I couldn’t help myself, and I stumbled after him as the mystics took control.
“Enough!” I shouted at the mystics as he let go and fell back. Groaning, I curled into a ball. It took all my strength to keep from killing him, from killing them all with a blast of wild magic. Panting, I huddled where I was, but the mystics refused to believe that some people were worthy of trust and others weren’t, that people were different, not the same.
“We have to go,” David whispered, and I pulled my head up. They were both looking at me, and nodding, I shakily got to my feet.
“Sorry,” I said, giving the hole in the wall a last look.
“You will not,” I whispered, ill as the wild magic they were giving off turned my stomach. What if they got back to the Goddess? They might give her the idea to end us all.
“Rachel?”
It was David, and I waved his reaching hand away. “Don’t touch me,” I panted, afraid the mystics would misunderstand. “I’m okay. Let’s go.”
Dark face sorrowful, he nodded. He gave Annie one long glance before turning and going out before us, the alpha in him making him graceful and resolute.
In the distance was the noise of battle, and I wondered how many people they’d brought—that, and where Ivy and Jenks were.
We crept into the hallway, and I thought my sock feet looked odd on the flat brown carpet. “We can’t go the way we came in,” Edden said tersely.
“Garage is that way,” David said. “I’ve got three packs out there ranging about. We get out of here, we’ll be fine.”

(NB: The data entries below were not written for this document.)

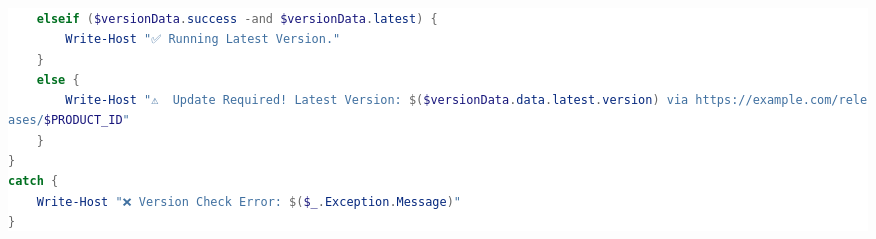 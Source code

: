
 ```powershell
	elseif ($versionData.success -and $versionData.latest) {
		Write-Host "✅ Running Latest Version."
	}
	else {
		Write-Host "⚠  Update Required! Latest Version: $($versionData.data.latest.version) via https://example.com/releases/$PRODUCT_ID"
	}
}
catch {
	Write-Host "❌ Version Check Error: $($_.Exception.Message)"
}
```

“Which way? These hallways all look alike to me.”
David made a face. “It’s that way,” he muttered, pointing and getting us moving again. “I can smell garage.”
I felt small between them, even with the thousand voices echoing between my ears, numb as I was pushed along like a leaf in the wind. “Rachel, stay behind me,” Edden said as we paused at the fire door.

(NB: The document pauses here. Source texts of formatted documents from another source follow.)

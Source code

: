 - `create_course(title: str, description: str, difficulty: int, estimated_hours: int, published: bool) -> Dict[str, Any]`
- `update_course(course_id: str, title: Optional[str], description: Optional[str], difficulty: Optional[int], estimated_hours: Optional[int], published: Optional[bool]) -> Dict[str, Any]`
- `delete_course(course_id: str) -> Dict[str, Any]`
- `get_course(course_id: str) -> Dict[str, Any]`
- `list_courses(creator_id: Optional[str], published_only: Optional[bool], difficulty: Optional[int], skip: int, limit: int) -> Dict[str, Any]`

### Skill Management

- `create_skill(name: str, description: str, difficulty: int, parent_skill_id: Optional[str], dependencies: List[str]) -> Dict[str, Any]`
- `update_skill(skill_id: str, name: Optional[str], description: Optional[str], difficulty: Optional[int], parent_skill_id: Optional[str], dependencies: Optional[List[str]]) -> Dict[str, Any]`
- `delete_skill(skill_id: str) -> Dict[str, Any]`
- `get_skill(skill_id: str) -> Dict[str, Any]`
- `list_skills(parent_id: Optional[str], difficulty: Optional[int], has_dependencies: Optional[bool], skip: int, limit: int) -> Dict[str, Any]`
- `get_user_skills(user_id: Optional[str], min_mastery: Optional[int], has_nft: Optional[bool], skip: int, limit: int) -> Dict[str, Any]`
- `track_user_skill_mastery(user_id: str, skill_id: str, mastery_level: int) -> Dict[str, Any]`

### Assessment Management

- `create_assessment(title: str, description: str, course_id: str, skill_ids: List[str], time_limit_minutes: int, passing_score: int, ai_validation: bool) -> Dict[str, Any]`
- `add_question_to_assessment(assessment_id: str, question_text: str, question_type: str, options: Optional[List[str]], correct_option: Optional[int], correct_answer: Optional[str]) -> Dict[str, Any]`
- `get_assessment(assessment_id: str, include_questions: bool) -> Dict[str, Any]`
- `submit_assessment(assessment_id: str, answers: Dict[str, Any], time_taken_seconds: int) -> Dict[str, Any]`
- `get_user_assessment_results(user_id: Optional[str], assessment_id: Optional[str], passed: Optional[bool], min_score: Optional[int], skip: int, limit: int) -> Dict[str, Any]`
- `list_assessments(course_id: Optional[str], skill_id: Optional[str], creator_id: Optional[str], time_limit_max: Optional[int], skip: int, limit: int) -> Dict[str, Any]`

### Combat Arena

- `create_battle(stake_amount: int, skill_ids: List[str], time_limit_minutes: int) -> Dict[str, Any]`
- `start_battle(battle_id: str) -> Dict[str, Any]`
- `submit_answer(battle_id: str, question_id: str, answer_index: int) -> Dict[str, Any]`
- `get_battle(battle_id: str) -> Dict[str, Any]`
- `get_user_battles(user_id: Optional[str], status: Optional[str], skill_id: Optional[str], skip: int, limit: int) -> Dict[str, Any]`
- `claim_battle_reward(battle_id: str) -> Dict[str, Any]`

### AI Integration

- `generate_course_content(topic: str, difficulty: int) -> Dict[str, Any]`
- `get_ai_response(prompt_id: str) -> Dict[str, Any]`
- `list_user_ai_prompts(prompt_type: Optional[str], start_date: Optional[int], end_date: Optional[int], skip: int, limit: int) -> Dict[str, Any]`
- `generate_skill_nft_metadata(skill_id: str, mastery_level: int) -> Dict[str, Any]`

David put an ear to the door, listening. “I think we’re good.” He opened the door a crack and looked through. Silence and darkness met us. Behind came the pop of guns. They’d lost their meaning, but my unhelped slash of alarm brought the mystics awake.
“Let me find the light switch,” Edden said, his voice drifting away. It was an undead vampire’s garage, and the best were usually lightproof. This one was no exception.

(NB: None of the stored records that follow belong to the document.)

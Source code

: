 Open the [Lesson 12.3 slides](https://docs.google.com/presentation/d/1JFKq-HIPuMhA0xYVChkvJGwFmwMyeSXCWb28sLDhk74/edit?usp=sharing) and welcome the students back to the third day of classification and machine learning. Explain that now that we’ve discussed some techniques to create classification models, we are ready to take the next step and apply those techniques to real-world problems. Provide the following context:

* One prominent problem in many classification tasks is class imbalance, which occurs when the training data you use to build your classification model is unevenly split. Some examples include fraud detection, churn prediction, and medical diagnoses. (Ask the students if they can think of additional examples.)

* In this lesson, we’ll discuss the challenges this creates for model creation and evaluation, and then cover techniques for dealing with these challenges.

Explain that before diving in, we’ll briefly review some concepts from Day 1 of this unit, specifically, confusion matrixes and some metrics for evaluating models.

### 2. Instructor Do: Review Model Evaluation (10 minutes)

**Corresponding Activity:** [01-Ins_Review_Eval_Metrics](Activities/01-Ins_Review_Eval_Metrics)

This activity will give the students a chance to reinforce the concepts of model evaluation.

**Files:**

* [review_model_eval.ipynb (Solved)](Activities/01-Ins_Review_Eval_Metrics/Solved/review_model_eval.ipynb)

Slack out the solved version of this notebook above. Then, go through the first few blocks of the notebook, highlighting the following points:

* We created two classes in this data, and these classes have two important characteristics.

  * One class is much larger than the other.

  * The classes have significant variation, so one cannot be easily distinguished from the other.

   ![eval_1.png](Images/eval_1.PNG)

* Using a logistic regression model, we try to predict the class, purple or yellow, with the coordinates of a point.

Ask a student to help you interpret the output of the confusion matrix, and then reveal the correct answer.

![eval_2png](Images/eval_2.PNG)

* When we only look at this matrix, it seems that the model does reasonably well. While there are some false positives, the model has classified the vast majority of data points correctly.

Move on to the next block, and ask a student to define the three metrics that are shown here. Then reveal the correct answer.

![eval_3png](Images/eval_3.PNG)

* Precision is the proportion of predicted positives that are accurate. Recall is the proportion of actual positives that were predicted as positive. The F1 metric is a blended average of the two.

Pace increasing, we shuffled for the small door at the end of the room. There had to be at least half a dozen, all small and fast. A thump shook the floor. Edden looked at David in question, and the younger man shook his head.
“Ah, can you do any magic?” David asked, not knowing that I’d switched the light on.
“The trick is to keep from doing it,” I said, thinking the jet-black car we were passing was beautiful—sparking a mystic conversation in me about why I used mass to move through more mass instead of just moving in the space between. I had to get rid of them before they drove me crazy.